Grant Application Tips


Making your application stand out so that it is successful is a big challenge - most funders receive far more applications than they can ever fund, and the success of your application will be based on a wide range of criteria and circumstance including:

  • how much you are asking for

  • whether you are a new group or have a track record of managing projects

  • where you are based (and how far away you are from the funder)

  • who the funder is (are they a national or local funder? have they supported you before?)

  • who will benefit – what the benefits might be - and how many people will benefit

  • what you want the money for


To help make any grant application successful it is a good idea to step back and think about what a funder will be looking for.

Establishing the basics


A funder will need to be able to quickly establish who is applying, how much they want and what they want it for. Make sure that these crucial basic facts are obvious on the application form or letter.

Can this group manage the project?


They will also want to know if you are able to manage the project and whether or not you have a track record of good financial management. If they are going to give you money, can they be confident that your group has a strong committee/board and staff or volunteer structure? Can you evidence support from your community or other agencies?

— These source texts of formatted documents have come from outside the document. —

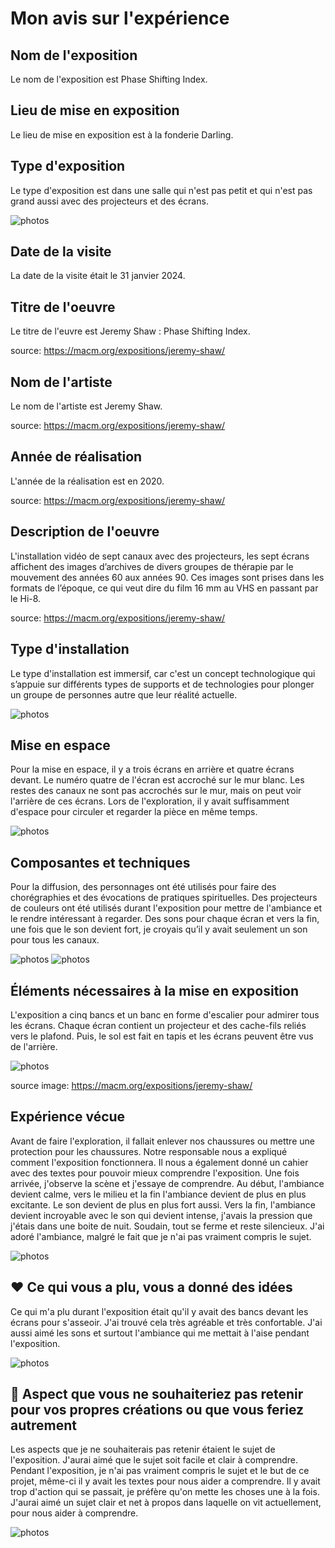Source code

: # Mon avis sur l'expérience

## Nom de l'exposition
Le nom de l'exposition est Phase Shifting Index. 

## Lieu de mise en exposition
Le lieu de mise en exposition est à la fonderie Darling. 

## Type d'exposition
Le type d'exposition est dans une salle qui n'est pas petit et qui n'est pas grand aussi avec des projecteurs et des écrans. 

![photos](photos/arriere_salle.jpg) 

## Date de la visite
La date de la visite était le 31 janvier 2024. 

## Titre de l'oeuvre
Le titre de l'euvre est Jeremy Shaw : Phase Shifting Index. 

source: https://macm.org/expositions/jeremy-shaw/
## Nom de l'artiste
Le nom de l'artiste est Jeremy Shaw.

source: https://macm.org/expositions/jeremy-shaw/
## Année de réalisation 
L'année de la réalisation est en 2020.

source: https://macm.org/expositions/jeremy-shaw/
## Description de l'oeuvre
L'installation vidéo de sept canaux avec des projecteurs, les sept écrans affichent des images d’archives de divers groupes de thérapie par le mouvement des années 60 aux années 90. Ces images sont prises dans les formats de l’époque, ce qui veut dire du film 16 mm au VHS en passant par le Hi-8.

source: https://macm.org/expositions/jeremy-shaw/
## Type d'installation 
Le type d'installation est immersif, car c'est un concept technologique qui s’appuie sur différents types de supports et de technologies pour plonger un groupe de personnes autre que leur réalité actuelle.

![photos](photos/millieu_tableau_couleur.jpg)
## Mise en espace
Pour la mise en espace, il y a trois écrans en arrière et quatre écrans devant. Le numéro quatre de l'écran est accroché sur le mur blanc. Les restes des canaux ne sont pas accrochés sur le mur, mais on peut voir l'arrière de ces écrans. Lors de l'exploration, il y avait suffisamment d'espace pour circuler et regarder la pièce en même temps.

![photos](photos/plan_exploration.JPG) 

## Composantes et techniques
Pour la diffusion, des personnages ont été utilisés pour faire des chorégraphies et des évocations de pratiques spirituelles. Des projecteurs de couleurs ont été utilisés durant l'exposition pour mettre de l'ambiance et le rendre intéressant à regarder. Des sons pour chaque écran et vers la fin, une fois que le son devient fort, je croyais qu’il y avait seulement un son pour tous les canaux.   

![photos](photos/tableau_projecteur_02.jpg)
![photos](photos/millieu_tableau_rose.jpg)

## Éléments nécessaires à la mise en exposition
L'exposition a cinq bancs et un banc en forme d'escalier pour admirer tous les écrans. Chaque écran contient un projecteur et des cache-fils reliés vers le plafond. Puis, le sol est fait en tapis et les écrans peuvent être vus de l'arrière.

![photos](photos/installation_exploration.jpg) 

source image: https://macm.org/expositions/jeremy-shaw/

## Expérience vécue
Avant de faire l'exploration, il fallait enlever nos chaussures ou mettre une protection pour les chaussures. Notre responsable nous a expliqué comment l'exposition fonctionnera. Il nous a également donné un cahier avec des textes pour pouvoir mieux comprendre l'exposition. Une fois arrivée, j'observe la scène et j'essaye de comprendre. Au début, l'ambiance devient calme, vers le milieu et la fin l'ambiance devient de plus en plus excitante. Le son devient de plus en plus fort aussi. Vers la fin, l'ambiance devient incroyable avec le son qui devient intense, j'avais la pression que j'étais dans une boite de nuit. Soudain, tout se ferme et reste silencieux. J'ai adoré l'ambiance, malgré le fait que je n'ai pas vraiment compris le sujet. 

![photos](photos/texte_01.jpg)
## ❤️ Ce qui vous a plu, vous a donné des idées
Ce qui m'a plu durant l'exposition était qu'il y avait des bancs devant les écrans pour s'asseoir. J'ai trouvé cela très agréable et très confortable. J'ai aussi aimé les sons et surtout l'ambiance qui me mettait à l'aise pendant l'exposition. 

![photos](photos/tableau_danse_04.jpg)

## 🤔 Aspect que vous ne souhaiteriez pas retenir pour vos propres créations ou que vous feriez autrement
Les aspects que je ne souhaiterais pas retenir étaient le sujet de l'exposition. J'aurai aimé que le sujet soit facile et clair à comprendre. Pendant l'exposition, je n'ai pas vraiment compris le sujet et le but de ce projet, même-ci il y avait les textes pour nous aider a comprendre. Il y avait trop d'action qui se passait, je préfère qu'on mette les choses une à la fois. J'aurai aimé un sujet clair et net à propos dans laquelle on vit actuellement, pour nous aider à comprendre. 

![photos](photos/.jpg)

Show you are well organised and capable of carrying out the planned project. 


Details of your management committee and their skills and experience, the procedures for elections and conducting meetings, as well as handling finances and accounting, will all help to show you have the capacity as a group to deliver the project. Funders will usually ask for a copy of your constitution (governing document) and a statement of your accounts.

What are the benefits?


A funder will also want to be convinced that there is a need for what you are asking. Rather than getting bogged down in the equipment or staff or whatever you need to deliver your project, focus on what are going to be the benefits and who will benefit. This is far more interesting to the funder, and much more likely to get your application noticed.

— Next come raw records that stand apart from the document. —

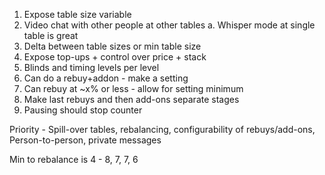 1. Expose table size variable
2. Video chat with other people at other tables
    a. Whisper mode at single table is great
3. Delta between table sizes or min table size
4. Expose top-ups + control over price + stack
5. Blinds and timing levels per level
6. Can do a rebuy+addon - make a setting
7. Can rebuy at ~x% or less - allow for setting minimum
8. Make last rebuys and then add-ons separate stages
9. Pausing should stop counter


Priority - Spill-over tables, rebalancing, configurability of rebuys/add-ons, Person-to-person, private messages

Min to rebalance is 4 - 8, 7, 7, 6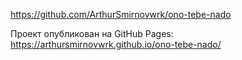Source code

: https://github.com/ArthurSmirnovwrk/ono-tebe-nado

Проект опубликован на GitHub Pages:
https://arthursmirnovwrk.github.io/ono-tebe-nado/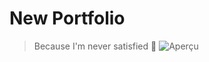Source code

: # New Portfolio
> Because I'm never satisfied 🧠
![Aperçu](https://image.noelshack.com/fichiers/2018/09/3/1519832554-capture-d-ecran-2018-02-28-a-16-42-19.png)
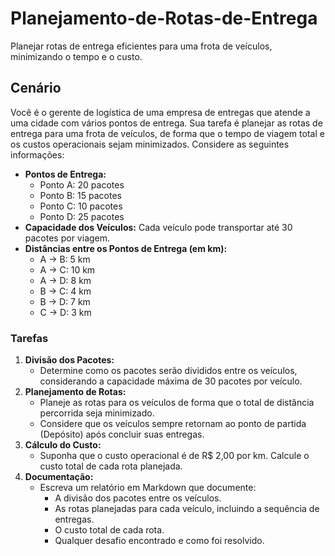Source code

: # Planejamento-de-Rotas-de-Entrega
Planejar rotas de entrega eficientes para uma frota de veículos, minimizando o tempo e o custo.
## Cenário

Você é o gerente de logística de uma empresa de entregas que atende a uma cidade com vários pontos de entrega. Sua tarefa é planejar as rotas de entrega para uma frota de veículos, de forma que o tempo de viagem total e os custos operacionais sejam minimizados. Considere as seguintes informações:

- **Pontos de Entrega:**
    - Ponto A: 20 pacotes
    - Ponto B: 15 pacotes
    - Ponto C: 10 pacotes
    - Ponto D: 25 pacotes
- **Capacidade dos Veículos:** Cada veículo pode transportar até 30 pacotes por viagem.
- **Distâncias entre os Pontos de Entrega (em km):**
    - A -> B: 5 km
    - A -> C: 10 km
    - A -> D: 8 km
    - B -> C: 4 km
    - B -> D: 7 km
    - C -> D: 3 km

### Tarefas

1. **Divisão dos Pacotes:**
    - Determine como os pacotes serão divididos entre os veículos, considerando a capacidade máxima de 30 pacotes por veículo.
2. **Planejamento de Rotas:**
    - Planeje as rotas para os veículos de forma que o total de distância percorrida seja minimizado.
    - Considere que os veículos sempre retornam ao ponto de partida (Depósito) após concluir suas entregas.
3. **Cálculo do Custo:**
    - Suponha que o custo operacional é de R$ 2,00 por km. Calcule o custo total de cada rota planejada.
4. **Documentação:**
    - Escreva um relatório em Markdown que documente:
        - A divisão dos pacotes entre os veículos.
        - As rotas planejadas para cada veículo, incluindo a sequência de entregas.
        - O custo total de cada rota.
        - Qualquer desafio encontrado e como foi resolvido.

For example, a funder is not necessarily going to be interested in the fact that you need money to buy a computer. They may be more interested if you say what that computer will be used for. They will be even more interested if you can show who will use the computer and the benefits it will bring such as gaining new skills and confidence or feeling less socially isolated. It is also important for you to be able to give a funder an idea on the number of people who will benefit from whatever it is you are asking them to support.

Evidence for the need and support for your ideas


A funder will want to see that you can evidence the need for your project/activities/services. Can you include the results of any surveys or community consultations that you may have conducted?


Is this project offering value for money?


A funder will want to be convinced that their money is being put to good use, but they are also more likely to consider awarding funds to projects which make their money go as far as possible and offer value for money. They want to see the maximum amount of benefit from their award.


Perhaps you can show that a small grant from one funder as ‘match funding’ will enable you to be successful in securing a larger sum from another funder? Or maybe your project is something which can be seen as a pilot which will help other areas or agencies (thus spreading the benefits even further). 


Set out a realistic budget with accurate costs, based on quotes (if applicable). Some funders will come back to you as part of the assessment stage so be prepared to be able to answer questions about your budget and the breakdown of costs.


How will this group evidence the project’s success?


A funder will want to be reassured that you will achieve your objectives and they will want evidence to show this. How are you going to evaluate the project? Will you collect statistical data for example? Your application will be stronger if you can show not only how you will evalutate the project but also what you intend to do with the findings. How will your group use the information gained to adapt and improve your services?


What will this group do when the grant money runs out?


A funder is going to want to be reassured that you are not going to have to keep coming back to them for more funds.

Grant funding is time limited – it is not going to keep you going for very long. A few funding streams offer three to five year programmes but most are much shorter. Has your group considered what will happen after the grant funding runs out?


If your project is small and specific this may not be a financial problem but it is still a good idea to indicate how your group will use the experience or findings from the project to inform other services and activities. If you are asking a funder for help with running costs can you show that their support will give you time to adapt to changes or implement a more self-financing approach to income generation?